The latest supported version is Presto 0.208. Learn more. Beta Cluster Restart Required
Spark
Qubole Spark supports RubiX distributed file caching system. Learn more. Beta Via Support Disabled
Qubole Spark provides Dynamic Filtering for join query performance improvement. Learn more. Via Support Disabled
Sparklens experimental open service tool is available on http://sparklens.qubole.net. Learn more.
Parquet footer metadata caching to improve query execution performance. Learn more. Via Support Disabled
Proactive cleanup of shuffle block data to enable faster downscaling of nodes. Learn more. Via Support Disabled
Autoscaling is enabled by default for clusters. The default value for the maximum number of autoscaling nodes has been increased from 2 to 10 for a new Spark cluster. Learn more.
Large Spark SQL commands are now supported in API and Analyze page. Learn more. Via Support Disabled
Qubole Spark command subtypes are now supported with script files containing macros. Learn more. Via Support Disabled
Deprecated Spark Versions
In this release, the following Spark versions are deprecated: 1.5.1, 1.6.0, 1.6.1, 2.0.0, and 2.1.0. Qubole will continue to support Spark 1.6.2 and latest maintenance versions of each minor version in Spark 2.x. See version support documentation.
Spark Structured Streaming
Qubole provides comprehensive support for Kinesis connector in Structured Streaming.
Support to read from Kinesis Source in micro-batch streaming and continuous streaming modes.
Support to ingest data into Kinesis.
Support for IAM roles in Kinesis Connector.
Support to write a structured streaming query to a Spark data source table. Learn more.
Streaming query progress graphs are now displayed in notebooks. Learn more. Via Support Disabled
Direct writes for checkpointing is supported. Learn more. Via Support Disabled
Notebooks
Notebooks can be exported as PNG, PDF, and HTML files. Learn more. Beta Disabled
Cluster Status is available on the Notebooks page. Learn more. Beta Via Support Disabled
Spark application status is available on the Notebooks page. Learn more. Beta Via Support Disabled
Administration
Administrators can now track usage on Qubole using the QCUH dashboard. Beta
Qubole has introduced a new Service user type. Beta, Via Support, Disabled
Administrators can now configure an additional resource, Data Preview, on HIVE tables while managing resources on the Manage Roles page.
Data Analytics
QDS has introduced a functionality where customers can request setting a maximum command concurrent limit percentage for all users of an account. Via Support, Disabled
Data Engineering
Explore
Qubole has enabled support for AWS Aurora-MySQL RDS as a database backend for Airflow contents.
Airflow
Python 3.5 is now supported on Airflow clusters.
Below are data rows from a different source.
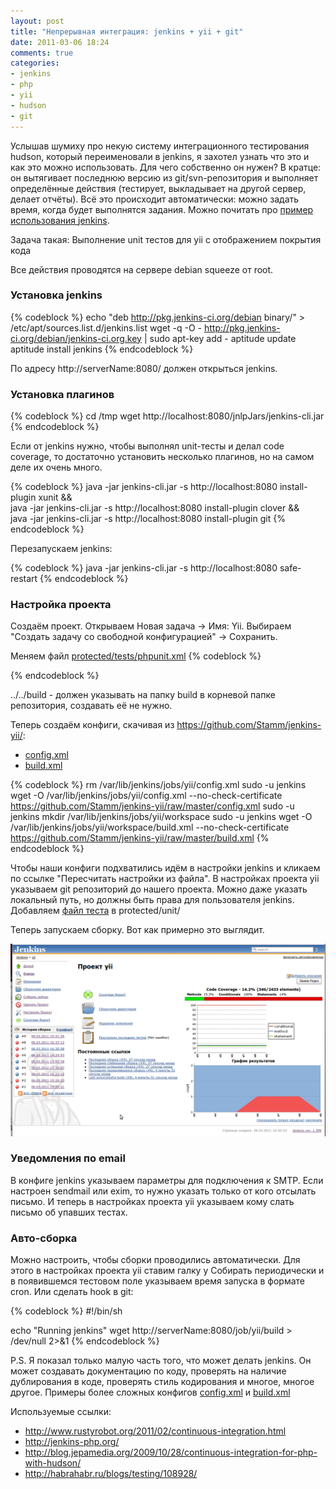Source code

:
 ```yaml
---
layout: post
title: "Непрерывная интеграция: jenkins + yii + git"
date: 2011-03-06 18:24
comments: true
categories: 
- jenkins
- php
- yii
- hudson
- git
---
```


Услышав шумиху про некую систему интеграционного тестирования hudson, который переименовали в jenkins, я захотел узнать что это и как это можно использовать. Для чего собственно он нужен? В кратце: он вытягивает последнюю версию из git/svn-репозитория и выполняет определённые действия (тестирует, выкладывает на другой сервер, делает отчёты). Всё это происходит автоматически: можно задать время, когда будет выполнятся задания. Можно почитать про [пример использования jenkins](http://habrahabr.ru/blogs/testing/108928/).

Задача такая: Выполнение unit тестов для yii с отображением покрытия кода

Все действия проводятся на сервере debian squeeze от root.

### Установка jenkins

{% codeblock %}
echo "deb http://pkg.jenkins-ci.org/debian binary/" > /etc/apt/sources.list.d/jenkins.list
wget -q -O - http://pkg.jenkins-ci.org/debian/jenkins-ci.org.key | sudo apt-key add -
aptitude update
aptitude install jenkins
{% endcodeblock %}


По адресу http://serverName:8080/ должен открыться jenkins.

### Установка плагинов

{% codeblock %}
cd /tmp
wget http://localhost:8080/jnlpJars/jenkins-cli.jar
{% endcodeblock %}

Если от jenkins нужно, чтобы выполнял unit-тесты и делал code coverage, то достаточно установить несколько плагинов, но на самом деле их очень много.

{% codeblock %}
java -jar jenkins-cli.jar -s http://localhost:8080 install-plugin xunit && \
java -jar jenkins-cli.jar -s http://localhost:8080 install-plugin clover && \
java -jar jenkins-cli.jar -s http://localhost:8080 install-plugin git
{% endcodeblock %}

Перезапускаем jenkins:

{% codeblock %}
java -jar jenkins-cli.jar -s http://localhost:8080 safe-restart
{% endcodeblock %}


### Настройка проекта

Создаём проект. Открываем Новая задача → Имя: Yii. Выбираем "Создать задачу со свободной конфигурацией" → Сохранить.

Меняем файл [protected/tests/phpunit.xml](https://github.com/stamm/jenkins-yii/raw/master/phpunit.xml)
{% codeblock %}
<phpunit bootstrap="bootstrap.php"
   colors="false"
   convertErrorsToExceptions="true"
   convertNoticesToExceptions="true"
   convertWarningsToExceptions="true"
   stopOnFailure="false">

  <selenium>
    <browser name="Internet Explorer" browser="*iexplore" />
    <browser name="Firefox" browser="*firefox" />
  </selenium>

  <logging>
    <log type="coverage-html" target="../../build/coverage" title="prj"
     charset="UTF-8" yui="true" highlight="true"
     lowUpperBound="35" highLowerBound="70"/>
    <log type="coverage-clover" target="../../build/logs/clover.xml"/>
    <log type="junit" target="../../build/logs/junit.xml" logIncompleteSkipped="false"/>
  </logging>
</phpunit>
{% endcodeblock %}


../../build - должен указывать на папку build в корневой папке репозитория, создавать её не нужно.

Теперь создаём конфиги, скачивая из https://github.com/Stamm/jenkins-yii/:

* [config.xml](https://github.com/stamm/jenkins-yii/raw/master/config.xml)
* [build.xml](https://github.com/stamm/jenkins-yii/raw/master/build.xml)

{% codeblock %}
rm /var/lib/jenkins/jobs/yii/config.xml
sudo -u jenkins wget -O /var/lib/jenkins/jobs/yii/config.xml --no-check-certificate https://github.com/Stamm/jenkins-yii/raw/master/config.xml
sudo -u jenkins mkdir /var/lib/jenkins/jobs/yii/workspace
sudo -u jenkins wget -O /var/lib/jenkins/jobs/yii/workspace/build.xml --no-check-certificate https://github.com/Stamm/jenkins-yii/raw/master/build.xml
{% endcodeblock %}

Чтобы наши конфиги подхватились идём в настройки jenkins и кликаем по ссылке "Пересчитать настройки из файла". В настройках проекта yii указываем git репозиторий до нашего проекта. Можно даже указать локальный путь, но должны быть права для пользователя jenkins. Добавляем [файл теста](https://github.com/stamm/jenkins-yii/raw/master/ExampleTest.xml) в protected/unit/

Теперь запускаем сборку. Вот как примерно это выглядит.

![jenkis board](/images/continuous-integration-jenkins-yii-git/jenkins-board.png)

### Уведомления по email

В конфиге jenkins указываем параметры для подключения к SMTP. Если настроен sendmail или exim, то нужно указать только от кого отсылать письмо. И теперь в настройках проекта yii указываем кому слать письмо об упавших тестах.

### Авто-сборка

Можно настроить, чтобы сборки проводились автоматически. Для этого в настройках проекта yii ставим галку у Собирать периодически и в появившемся тестовом поле указываем время запуска в формате cron. Или сделать hook в git:

{% codeblock %}
#!/bin/sh

echo "Running jenkins"
wget http://serverName:8080/job/yii/build > /dev/null 2>&1
{% endcodeblock %}

P.S. Я показал только малую часть того, что может делать jenkins. Он может создавать документацию по коду, проверять на наличие дублирования в коде, проверять стиль кодирования и многое, многое другое. Примеры более сложных конфигов [config.xml](https://github.com/sebastianbergmann/php-jenkins-template/raw/master/config.xml) и [build.xml](https://github.com/sebastianbergmann/php-object-freezer/raw/master/build.xml)

Используемые ссылки:

* http://www.rustyrobot.org/2011/02/continuous-integration.html
* http://jenkins-php.org/
* http://blog.jepamedia.org/2009/10/28/continuous-integration-for-php-with-hudson/
* http://habrahabr.ru/blogs/testing/108928/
You can now manage add-on packages using package management. Beta, Via Support, Disabled
Qubole now enables you to monitor the health of Airflow clusters using integrated Monit, and lets you turn-on/turn-off certain services. Cluster Restart Required
Continuous development, integration, and deployment of Airflow DAGs with the Qubole UI. Beta, Via Support, Disabled Cluster Restart Required
Security
Apache Ranger integration for Hive workloads to help security administrators in defining fine-grained data access policies across users and user groups.
Security administrators can define and enforce RBAC policies across multiple Qubole artifacts that contain data and metadata such as commands, data stores connections, data previews, and results.